In females, directional asymmetry (Table 4) of RCr (DAr) was on average positive (higher values on the right hand) on all fingers but the differences did not significantly differ from zero (except for borderline significance for R4-L4), while in males it was on average negative (higher values on the left hand) in all fingers and the differences were significant on the second fingers (R2-L2). In females, directional asymmetry of RCu (DAu) significantly differed from zero only on the third fingers (R3-L3), while in males the third finger was almost symmetrical but not on the remaining fingers where the DAu differed from zero (significant for R2-L2 and R4-L4 and borderline significant for R5-L5). Sex differences in DAr were negative (i.e., lower – leftward dominated RCr – in males than in females) for all four fingers, while sex differences in DAu were positive (i.e., higher – rightward dominated RCu – in males than in females) in all fingers, and these sex differences were mostly statistically significant, except for the non-significant results for the third fingers (R3-L3) and marginal result of DAu in the fifth finger (R5-L5).

Relationships between SOI and numbers of triradii and cores

Robust analysis of variance found some significant effects of sex and nT and nC on sociosexuality variables (Table 5). When testing the effect of sex and nT on SOI, the effect of sex was always highly significant, which indicates systematic differences in SOI between sexes. No effects of nT were recorded in any of the fingers but significant interaction between sex and nT was found in the L2 (Figure 2). While in bearers of lower number of triradii on the L2 finger (nT=1) clear sex difference in SOI was evident, in bearers of higher number of triradii (nT=2) on L2 average sex difference was not expressed – males had on average lower SOI than those with lower number of triradii, while females had higher mean SOI than those with lower nT. Such effects were not found on the right hand.

Similar results were found for nC. No simple effect of nC was found in any of the fingers, however, in L2 and L4 significant interactions of nC with sex were found, similar to the nT described above. While in cases with more obvious patterns – those with lower number of cores (nC=1) – average sex difference in SOI was clearly evident, in the group with higher number of cores (nC=2) sex difference in SOI was blurred (females have higher SOI and males lower than those typical for a given sex).

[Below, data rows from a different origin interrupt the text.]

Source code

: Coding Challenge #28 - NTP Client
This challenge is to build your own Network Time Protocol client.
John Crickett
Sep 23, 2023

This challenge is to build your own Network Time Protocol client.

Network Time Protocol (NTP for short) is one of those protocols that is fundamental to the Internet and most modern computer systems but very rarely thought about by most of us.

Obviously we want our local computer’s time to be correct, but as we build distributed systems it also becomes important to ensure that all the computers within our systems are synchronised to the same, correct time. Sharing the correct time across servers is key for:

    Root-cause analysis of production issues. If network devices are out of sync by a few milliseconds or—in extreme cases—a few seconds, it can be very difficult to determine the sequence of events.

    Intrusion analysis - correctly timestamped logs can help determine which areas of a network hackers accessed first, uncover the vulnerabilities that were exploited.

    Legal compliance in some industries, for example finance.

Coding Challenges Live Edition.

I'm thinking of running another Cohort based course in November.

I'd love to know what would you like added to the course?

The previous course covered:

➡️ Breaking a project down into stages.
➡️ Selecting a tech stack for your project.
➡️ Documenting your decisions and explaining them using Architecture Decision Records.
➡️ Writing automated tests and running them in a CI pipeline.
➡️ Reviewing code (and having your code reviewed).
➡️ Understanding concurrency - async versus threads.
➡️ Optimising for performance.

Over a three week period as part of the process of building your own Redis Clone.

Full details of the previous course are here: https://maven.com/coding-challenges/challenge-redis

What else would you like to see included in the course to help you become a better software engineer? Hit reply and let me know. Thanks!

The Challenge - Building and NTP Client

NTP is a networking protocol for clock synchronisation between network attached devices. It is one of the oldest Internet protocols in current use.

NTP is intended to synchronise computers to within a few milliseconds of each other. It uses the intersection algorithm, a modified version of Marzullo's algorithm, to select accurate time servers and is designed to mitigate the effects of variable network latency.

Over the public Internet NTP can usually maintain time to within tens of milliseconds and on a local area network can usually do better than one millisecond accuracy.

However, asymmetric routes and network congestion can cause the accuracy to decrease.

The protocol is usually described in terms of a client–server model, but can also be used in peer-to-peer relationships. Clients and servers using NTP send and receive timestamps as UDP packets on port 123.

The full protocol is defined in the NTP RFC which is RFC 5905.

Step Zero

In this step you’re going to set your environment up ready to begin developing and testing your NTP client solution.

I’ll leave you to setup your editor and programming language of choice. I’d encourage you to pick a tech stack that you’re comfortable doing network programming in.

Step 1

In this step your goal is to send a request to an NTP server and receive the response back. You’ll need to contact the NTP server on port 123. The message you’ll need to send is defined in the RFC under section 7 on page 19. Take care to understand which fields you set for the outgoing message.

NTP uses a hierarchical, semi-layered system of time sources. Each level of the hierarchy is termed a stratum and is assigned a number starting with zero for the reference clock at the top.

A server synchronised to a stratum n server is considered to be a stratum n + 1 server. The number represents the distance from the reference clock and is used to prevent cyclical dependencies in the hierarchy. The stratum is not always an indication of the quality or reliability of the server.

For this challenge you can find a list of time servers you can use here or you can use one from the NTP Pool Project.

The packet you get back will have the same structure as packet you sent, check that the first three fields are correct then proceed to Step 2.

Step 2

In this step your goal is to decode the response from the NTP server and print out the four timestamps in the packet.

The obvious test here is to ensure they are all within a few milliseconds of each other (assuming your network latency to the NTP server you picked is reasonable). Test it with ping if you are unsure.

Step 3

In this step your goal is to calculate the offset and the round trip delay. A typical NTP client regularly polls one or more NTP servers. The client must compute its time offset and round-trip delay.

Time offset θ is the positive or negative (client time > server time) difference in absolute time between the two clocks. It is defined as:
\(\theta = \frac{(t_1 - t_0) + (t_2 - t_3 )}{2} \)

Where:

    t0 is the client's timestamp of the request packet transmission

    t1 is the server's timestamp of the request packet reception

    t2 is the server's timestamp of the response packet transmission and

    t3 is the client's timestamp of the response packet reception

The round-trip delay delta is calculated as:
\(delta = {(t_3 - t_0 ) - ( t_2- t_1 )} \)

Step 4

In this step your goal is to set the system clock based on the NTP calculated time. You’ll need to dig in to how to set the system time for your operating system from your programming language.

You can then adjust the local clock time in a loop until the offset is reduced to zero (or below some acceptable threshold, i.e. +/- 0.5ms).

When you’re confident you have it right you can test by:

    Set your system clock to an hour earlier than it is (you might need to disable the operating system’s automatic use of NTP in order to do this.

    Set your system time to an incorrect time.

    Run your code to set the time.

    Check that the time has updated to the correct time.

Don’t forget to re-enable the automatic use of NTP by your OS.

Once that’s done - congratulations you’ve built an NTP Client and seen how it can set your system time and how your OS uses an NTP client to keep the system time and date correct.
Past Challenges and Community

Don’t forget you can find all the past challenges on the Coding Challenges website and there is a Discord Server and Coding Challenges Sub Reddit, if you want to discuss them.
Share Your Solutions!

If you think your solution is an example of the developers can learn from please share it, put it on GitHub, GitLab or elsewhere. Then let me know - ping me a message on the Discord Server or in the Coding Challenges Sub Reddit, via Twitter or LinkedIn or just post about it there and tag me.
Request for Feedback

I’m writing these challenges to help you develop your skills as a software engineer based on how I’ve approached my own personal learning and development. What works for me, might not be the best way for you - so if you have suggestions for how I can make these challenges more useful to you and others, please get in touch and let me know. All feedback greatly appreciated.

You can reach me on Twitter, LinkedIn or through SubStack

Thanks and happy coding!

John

Relationships between SOI and ridge counts and within-finger differences in ridge counts

In all tests (Table 6), sex again revealed significant effect on SOI while RCr revealed only borderline effect on L4 (p-value=0.08). However, significant interaction between sex and RCr was found for R2 – the higher was RCr, the higher was SOI difference between sexes. Similarly, significant interaction between sex and RCu was found on L2 for RCu. As can be seen in Figure 3, in both hands, effects of RCu and RCr are similar, but opposite in their direction, which, in connection of both, creates a radioulnar continuum. This is well expressed in WfD variables and more visible on several fingers and significant interactions between WfD and sex was found both on L2 and R2.

Relationships between SOI and between-finger differences in ridge counts

None of the tested relationships between RCr BfDs and SOI was statistically significant (Table 7), except for borderline significance – p-value=0.0951 – of the interaction of both factors (sex : BfD) in L3-L4 difference. In RCu BfD, significant interactions of factors (sex : BfD) on SOI were found in L2-L4 and R3-R4 differences (Figure 4). Similarly, to the WfDs, the higher was the between-finger differences in RCu on the above-mentioned pairs of fingers, the less typical (lower in males and higher in females) the SOI was (Figure 4).

Relationships between SOI and directional asymmetry in ridge counts

When studying relationships between directional asymmetry (Table 8) of ridge counts and SOI, a statistically significant interaction between the effect of sex and DAr was found on the third fingers (DAr R3-L3), along with borderline significance of interaction between the effect of sex and DAu on third fingers (DAr R3-L3). In both effects, cases with more rightward dominated asymmetry (both DAr and DAu) had more typical sex differences in SOI (higher values in males and lower in females) while leftward asymmetrical patterns belonged to cases in which the sex differences in SOI disappeared.

Discussion

Main recorded effects

In this study, we attempted to search for dermatoglyphic correlates of human sociosexuality. Inspired with previous promising indications of validity of within-individual (between-fingers) contrast in searching for sex differences (Polcerová et al. 2023; 2022a) and environmental factors (Kahn et al. 2001; 2008) we tested several types within-individual dermatoglyphic differences (within fingers, between-finger within-hand, and between-finger between-hand asymmetry) and their effect on log(SOI) score values. Recorded SOI scores and their sex differences were in congruence with previously published studies for Czech and Slovak population samples (Ingrová et al. 2018; Schmitt 2005). Also, dermatoglyphic variation in pattern frequencies and ridge count values did not exceed obvious limits of typical human variations. Therefore, our analyses are based on common and in no way exceptional data.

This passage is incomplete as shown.